> _About this exercise_
Transcribe the records below exactly as they appear, omitting any pictures.

> _Data for review_

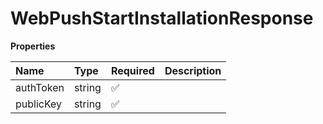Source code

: # WebPushStartInstallationResponse

**Properties**

| Name      | Type   | Required | Description |
| :-------- | :----- | :------- | :---------- |
| authToken | string | ✅       |             |
| publicKey | string | ✅       |             |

> _Response_
Source code

: # WebPushStartInstallationResponse

**Properties**

| Name      | Type   | Required | Description |
| :-------- | :----- | :------- | :---------- |
| authToken | string | ✅       |             |
| publicKey | string | ✅       |             |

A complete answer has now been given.